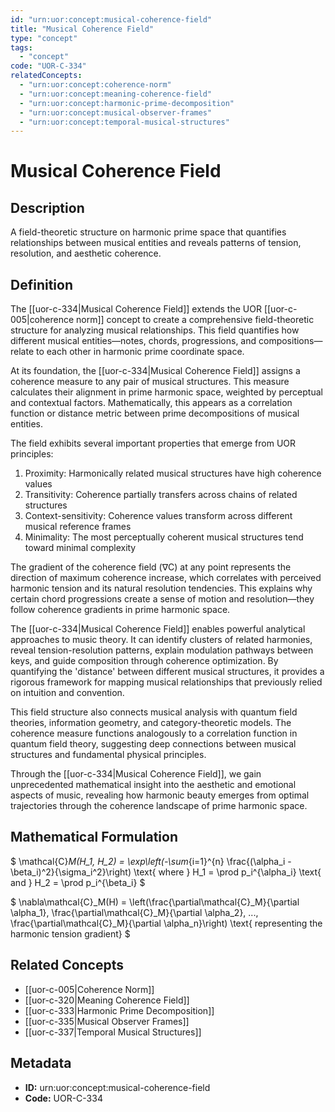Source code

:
```yaml
---
id: "urn:uor:concept:musical-coherence-field"
title: "Musical Coherence Field"
type: "concept"
tags:
  - "concept"
code: "UOR-C-334"
relatedConcepts:
  - "urn:uor:concept:coherence-norm"
  - "urn:uor:concept:meaning-coherence-field"
  - "urn:uor:concept:harmonic-prime-decomposition"
  - "urn:uor:concept:musical-observer-frames"
  - "urn:uor:concept:temporal-musical-structures"
---
```


# Musical Coherence Field

## Description

A field-theoretic structure on harmonic prime space that quantifies relationships between musical entities and reveals patterns of tension, resolution, and aesthetic coherence.

## Definition

The [[uor-c-334|Musical Coherence Field]] extends the UOR [[uor-c-005|coherence norm]] concept to create a comprehensive field-theoretic structure for analyzing musical relationships. This field quantifies how different musical entities—notes, chords, progressions, and compositions—relate to each other in harmonic prime coordinate space.

At its foundation, the [[uor-c-334|Musical Coherence Field]] assigns a coherence measure to any pair of musical structures. This measure calculates their alignment in prime harmonic space, weighted by perceptual and contextual factors. Mathematically, this appears as a correlation function or distance metric between prime decompositions of musical entities.

The field exhibits several important properties that emerge from UOR principles:

1. Proximity: Harmonically related musical structures have high coherence values
2. Transitivity: Coherence partially transfers across chains of related structures
3. Context-sensitivity: Coherence values transform across different musical reference frames
4. Minimality: The most perceptually coherent musical structures tend toward minimal complexity

The gradient of the coherence field (∇C) at any point represents the direction of maximum coherence increase, which correlates with perceived harmonic tension and its natural resolution tendencies. This explains why certain chord progressions create a sense of motion and resolution—they follow coherence gradients in prime harmonic space.

The [[uor-c-334|Musical Coherence Field]] enables powerful analytical approaches to music theory. It can identify clusters of related harmonies, reveal tension-resolution patterns, explain modulation pathways between keys, and guide composition through coherence optimization. By quantifying the 'distance' between different musical structures, it provides a rigorous framework for mapping musical relationships that previously relied on intuition and convention.

This field structure also connects musical analysis with quantum field theories, information geometry, and category-theoretic models. The coherence measure functions analogously to a correlation function in quantum field theory, suggesting deep connections between musical structures and fundamental physical principles.

Through the [[uor-c-334|Musical Coherence Field]], we gain unprecedented mathematical insight into the aesthetic and emotional aspects of music, revealing how harmonic beauty emerges from optimal trajectories through the coherence landscape of prime harmonic space.

## Mathematical Formulation

$
\mathcal{C}_M(H_1, H_2) = \exp\left(-\sum_{i=1}^{n} \frac{(\alpha_i - \beta_i)^2}{\sigma_i^2}\right) \text{ where } H_1 = \prod p_i^{\alpha_i} \text{ and } H_2 = \prod p_i^{\beta_i}
$

$
\nabla\mathcal{C}_M(H) = \left(\frac{\partial\mathcal{C}_M}{\partial \alpha_1}, \frac{\partial\mathcal{C}_M}{\partial \alpha_2}, ..., \frac{\partial\mathcal{C}_M}{\partial \alpha_n}\right) \text{ representing the harmonic tension gradient}
$

## Related Concepts

- [[uor-c-005|Coherence Norm]]
- [[uor-c-320|Meaning Coherence Field]]
- [[uor-c-333|Harmonic Prime Decomposition]]
- [[uor-c-335|Musical Observer Frames]]
- [[uor-c-337|Temporal Musical Structures]]

## Metadata

- **ID:** urn:uor:concept:musical-coherence-field
- **Code:** UOR-C-334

Task item —
Retype the entries word for word. Omit any images.

Answer to this exercise —
Source code

:
```yaml
---
id: "urn:uor:concept:musical-coherence-field"
title: "Musical Coherence Field"
type: "concept"
tags:
  - "concept"
code: "UOR-C-334"
relatedConcepts:
  - "urn:uor:concept:coherence-norm"
  - "urn:uor:concept:meaning-coherence-field"
  - "urn:uor:concept:harmonic-prime-decomposition"
  - "urn:uor:concept:musical-observer-frames"
  - "urn:uor:concept:temporal-musical-structures"
---
```


# Musical Coherence Field

## Description

A field-theoretic structure on harmonic prime space that quantifies relationships between musical entities and reveals patterns of tension, resolution, and aesthetic coherence.

## Definition

The [[uor-c-334|Musical Coherence Field]] extends the UOR [[uor-c-005|coherence norm]] concept to create a comprehensive field-theoretic structure for analyzing musical relationships. This field quantifies how different musical entities—notes, chords, progressions, and compositions—relate to each other in harmonic prime coordinate space.

At its foundation, the [[uor-c-334|Musical Coherence Field]] assigns a coherence measure to any pair of musical structures. This measure calculates their alignment in prime harmonic space, weighted by perceptual and contextual factors. Mathematically, this appears as a correlation function or distance metric between prime decompositions of musical entities.

The field exhibits several important properties that emerge from UOR principles:

1. Proximity: Harmonically related musical structures have high coherence values
2. Transitivity: Coherence partially transfers across chains of related structures
3. Context-sensitivity: Coherence values transform across different musical reference frames
4. Minimality: The most perceptually coherent musical structures tend toward minimal complexity

The gradient of the coherence field (∇C) at any point represents the direction of maximum coherence increase, which correlates with perceived harmonic tension and its natural resolution tendencies. This explains why certain chord progressions create a sense of motion and resolution—they follow coherence gradients in prime harmonic space.

The [[uor-c-334|Musical Coherence Field]] enables powerful analytical approaches to music theory. It can identify clusters of related harmonies, reveal tension-resolution patterns, explain modulation pathways between keys, and guide composition through coherence optimization. By quantifying the 'distance' between different musical structures, it provides a rigorous framework for mapping musical relationships that previously relied on intuition and convention.

This field structure also connects musical analysis with quantum field theories, information geometry, and category-theoretic models. The coherence measure functions analogously to a correlation function in quantum field theory, suggesting deep connections between musical structures and fundamental physical principles.

Through the [[uor-c-334|Musical Coherence Field]], we gain unprecedented mathematical insight into the aesthetic and emotional aspects of music, revealing how harmonic beauty emerges from optimal trajectories through the coherence landscape of prime harmonic space.

## Mathematical Formulation

$
\mathcal{C}_M(H_1, H_2) = \exp\left(-\sum_{i=1}^{n} \frac{(\alpha_i - \beta_i)^2}{\sigma_i^2}\right) \text{ where } H_1 = \prod p_i^{\alpha_i} \text{ and } H_2 = \prod p_i^{\beta_i}
$

$
\nabla\mathcal{C}_M(H) = \left(\frac{\partial\mathcal{C}_M}{\partial \alpha_1}, \frac{\partial\mathcal{C}_M}{\partial \alpha_2}, ..., \frac{\partial\mathcal{C}_M}{\partial \alpha_n}\right) \text{ representing the harmonic tension gradient}
$

## Related Concepts

- [[uor-c-005|Coherence Norm]]
- [[uor-c-320|Meaning Coherence Field]]
- [[uor-c-333|Harmonic Prime Decomposition]]
- [[uor-c-335|Musical Observer Frames]]
- [[uor-c-337|Temporal Musical Structures]]

## Metadata

- **ID:** urn:uor:concept:musical-coherence-field
- **Code:** UOR-C-334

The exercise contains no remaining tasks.